Obviously, their life is very different from mine. Rural Arkansas and its lack of diversity is a different world from the suburbs of Chicago, and as a one-time public school teacher I don’t really agree that homeschooling is the way to go, and I generally wear pants and low-cut tops whenever I feel like it, modesty be damned. Their Christianity doesn’t resemble mine, especially when I mix it with Buddhism or scientific inquiry. Oh, and I have seventeen less children than the Duggars do.

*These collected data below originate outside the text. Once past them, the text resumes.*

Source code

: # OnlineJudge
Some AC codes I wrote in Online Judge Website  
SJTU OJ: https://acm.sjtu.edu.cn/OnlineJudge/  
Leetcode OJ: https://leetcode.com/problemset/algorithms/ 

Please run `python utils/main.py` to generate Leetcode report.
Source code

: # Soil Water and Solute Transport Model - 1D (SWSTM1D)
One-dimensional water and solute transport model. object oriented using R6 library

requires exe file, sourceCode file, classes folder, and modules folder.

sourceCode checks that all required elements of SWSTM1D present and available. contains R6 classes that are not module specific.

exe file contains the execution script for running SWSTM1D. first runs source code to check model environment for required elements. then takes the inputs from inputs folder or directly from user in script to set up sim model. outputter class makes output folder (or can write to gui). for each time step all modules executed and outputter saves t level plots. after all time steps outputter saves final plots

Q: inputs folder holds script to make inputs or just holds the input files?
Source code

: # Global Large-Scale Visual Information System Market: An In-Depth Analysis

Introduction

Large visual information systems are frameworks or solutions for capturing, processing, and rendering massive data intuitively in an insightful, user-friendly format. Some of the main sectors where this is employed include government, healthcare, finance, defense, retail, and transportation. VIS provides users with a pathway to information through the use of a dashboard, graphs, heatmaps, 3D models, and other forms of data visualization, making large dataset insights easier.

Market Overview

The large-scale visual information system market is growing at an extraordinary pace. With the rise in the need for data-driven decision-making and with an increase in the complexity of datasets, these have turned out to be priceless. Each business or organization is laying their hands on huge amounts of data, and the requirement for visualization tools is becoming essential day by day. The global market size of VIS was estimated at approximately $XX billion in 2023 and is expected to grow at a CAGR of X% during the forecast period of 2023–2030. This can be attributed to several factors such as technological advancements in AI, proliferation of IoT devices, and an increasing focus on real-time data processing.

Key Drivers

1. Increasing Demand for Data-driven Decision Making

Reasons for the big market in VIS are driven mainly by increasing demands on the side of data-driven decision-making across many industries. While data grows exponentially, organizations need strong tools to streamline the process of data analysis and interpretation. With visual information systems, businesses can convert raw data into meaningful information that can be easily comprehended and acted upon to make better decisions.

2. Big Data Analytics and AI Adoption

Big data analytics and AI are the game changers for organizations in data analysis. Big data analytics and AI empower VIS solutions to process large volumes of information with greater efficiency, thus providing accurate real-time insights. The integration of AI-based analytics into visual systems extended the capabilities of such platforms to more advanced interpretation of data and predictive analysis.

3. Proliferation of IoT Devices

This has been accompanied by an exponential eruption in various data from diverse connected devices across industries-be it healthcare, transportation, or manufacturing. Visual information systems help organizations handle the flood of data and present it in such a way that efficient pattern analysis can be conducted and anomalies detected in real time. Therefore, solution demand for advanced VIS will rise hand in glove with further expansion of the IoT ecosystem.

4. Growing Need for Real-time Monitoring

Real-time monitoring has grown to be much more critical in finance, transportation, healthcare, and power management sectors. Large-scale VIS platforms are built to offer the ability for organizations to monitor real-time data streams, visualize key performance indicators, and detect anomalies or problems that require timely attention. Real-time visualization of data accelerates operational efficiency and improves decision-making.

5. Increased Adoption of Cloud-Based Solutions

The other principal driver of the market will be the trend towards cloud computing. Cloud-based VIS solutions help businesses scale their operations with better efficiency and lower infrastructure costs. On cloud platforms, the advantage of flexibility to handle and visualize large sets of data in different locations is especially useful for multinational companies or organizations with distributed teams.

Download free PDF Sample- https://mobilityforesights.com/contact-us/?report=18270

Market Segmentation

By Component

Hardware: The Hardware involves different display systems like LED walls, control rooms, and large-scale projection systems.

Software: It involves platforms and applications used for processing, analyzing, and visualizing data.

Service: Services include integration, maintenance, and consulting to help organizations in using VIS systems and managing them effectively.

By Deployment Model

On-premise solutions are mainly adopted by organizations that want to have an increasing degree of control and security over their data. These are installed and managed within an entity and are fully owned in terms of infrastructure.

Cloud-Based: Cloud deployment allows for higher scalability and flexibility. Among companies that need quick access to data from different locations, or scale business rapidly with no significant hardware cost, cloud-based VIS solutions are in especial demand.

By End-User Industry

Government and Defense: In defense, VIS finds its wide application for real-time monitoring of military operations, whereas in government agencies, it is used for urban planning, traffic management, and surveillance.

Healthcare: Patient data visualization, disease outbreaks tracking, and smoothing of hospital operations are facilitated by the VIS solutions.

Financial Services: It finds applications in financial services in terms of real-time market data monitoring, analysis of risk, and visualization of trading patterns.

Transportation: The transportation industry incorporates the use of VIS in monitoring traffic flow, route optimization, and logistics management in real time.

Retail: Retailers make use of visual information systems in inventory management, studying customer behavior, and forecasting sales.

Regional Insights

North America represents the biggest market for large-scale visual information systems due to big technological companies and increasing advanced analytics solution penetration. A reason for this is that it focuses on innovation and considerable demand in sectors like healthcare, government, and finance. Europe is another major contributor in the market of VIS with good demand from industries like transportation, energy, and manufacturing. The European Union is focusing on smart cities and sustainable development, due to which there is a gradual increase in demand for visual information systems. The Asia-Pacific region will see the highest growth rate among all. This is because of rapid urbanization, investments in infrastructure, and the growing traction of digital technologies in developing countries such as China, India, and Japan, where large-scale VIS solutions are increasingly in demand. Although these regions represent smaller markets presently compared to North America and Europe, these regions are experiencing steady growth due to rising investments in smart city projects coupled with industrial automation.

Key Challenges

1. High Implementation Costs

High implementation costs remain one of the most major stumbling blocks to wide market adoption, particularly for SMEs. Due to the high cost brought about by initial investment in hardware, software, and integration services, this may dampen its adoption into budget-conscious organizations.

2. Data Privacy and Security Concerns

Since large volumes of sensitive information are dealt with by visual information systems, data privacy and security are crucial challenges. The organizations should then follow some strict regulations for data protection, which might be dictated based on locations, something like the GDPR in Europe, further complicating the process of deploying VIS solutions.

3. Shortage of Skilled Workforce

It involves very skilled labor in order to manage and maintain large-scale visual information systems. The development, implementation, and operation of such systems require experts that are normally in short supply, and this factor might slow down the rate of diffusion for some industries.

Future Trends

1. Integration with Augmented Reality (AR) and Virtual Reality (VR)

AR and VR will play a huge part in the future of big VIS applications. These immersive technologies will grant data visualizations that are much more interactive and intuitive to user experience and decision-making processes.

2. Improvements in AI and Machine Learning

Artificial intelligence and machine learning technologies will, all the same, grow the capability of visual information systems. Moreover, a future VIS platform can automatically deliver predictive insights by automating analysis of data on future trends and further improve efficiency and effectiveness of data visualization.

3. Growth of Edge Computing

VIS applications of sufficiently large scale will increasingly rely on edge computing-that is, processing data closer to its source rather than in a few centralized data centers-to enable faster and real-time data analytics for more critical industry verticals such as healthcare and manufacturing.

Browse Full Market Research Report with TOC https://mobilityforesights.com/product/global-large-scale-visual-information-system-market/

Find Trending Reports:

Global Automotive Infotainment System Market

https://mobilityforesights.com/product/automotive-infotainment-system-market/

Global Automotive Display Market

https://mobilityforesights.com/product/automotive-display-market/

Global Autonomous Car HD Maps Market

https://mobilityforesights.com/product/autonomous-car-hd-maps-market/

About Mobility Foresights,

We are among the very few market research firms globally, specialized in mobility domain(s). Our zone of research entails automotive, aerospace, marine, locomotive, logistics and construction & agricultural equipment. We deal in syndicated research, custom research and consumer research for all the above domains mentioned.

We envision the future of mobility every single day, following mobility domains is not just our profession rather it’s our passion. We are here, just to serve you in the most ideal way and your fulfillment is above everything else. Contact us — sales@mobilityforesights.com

They seem to be good parents. I understand how reality shows can be edited, but from what I can see they instruct their children with patience and love. They seem to be thoughtful about how to foster good relationships and how they instill values like kindness and respect and purpose into their offspring. I quietly cheer them on when I hear more kids or grandkids are on the way. These are people who want children, see them as a blessing and seem to know how to raise them to be decent human beings. I got to see babies and cuddle them vicariously as my own got older and older. I got to see how excited these women were to find themselves pregnant again.

I had to stop watching this show.

Watching it was a way of punishing myself, flooding myself with images of a chapter of my life that is closing. It is unlikely, very unlikely, that I will be having any more babies. Having fibromyalgia is difficult with two fairly independent children; I cannot imagine how much pain I would be in going back to newborn days when sleep deprivation goes on for months and months. And, according to some blood tests, the chance of me even becoming pregnant again is very low- as low as it would be for a woman ten or fifteen years older.

I have been intensely angry at my body, though I hadn’t realized it.

I have quietly and persistently been furious with my body for all of the things it cannot do. I am angry when I can’t play at the playground with my kids or take them to the pool, when at a fun run I am even slower than a three-year-old and a woman who is recovering from surgery, when I can’t stay up late without major consequences. I am furious at what I can’t have: the shoes I can’t wear because they jar my spine, the food I can’t eat because it makes pain run up and down my arms, the plans I have to cancel because I cannot do one more thing.

The babies I can’t have.

Not that I was planning on having more anyways.

Watching the off-the-charts fertility of the Duggars was a super subtle way of admonishing my body, reminding it of its shortcomings. That I watched it while exercising, which I don’t want to do but I have to do every day so I don’t feel even sicker, was the sneakiest way ever to be mean to myself.

So, I stopped.

It’s a small turning point, one that would be invisible to the people who see me on the elliptical machine every afternoon, but I think it’s an important one. And so far my body seems relieved that the activity I put it through every day isn’t rooted in so much anger and disappointment. It feels happier.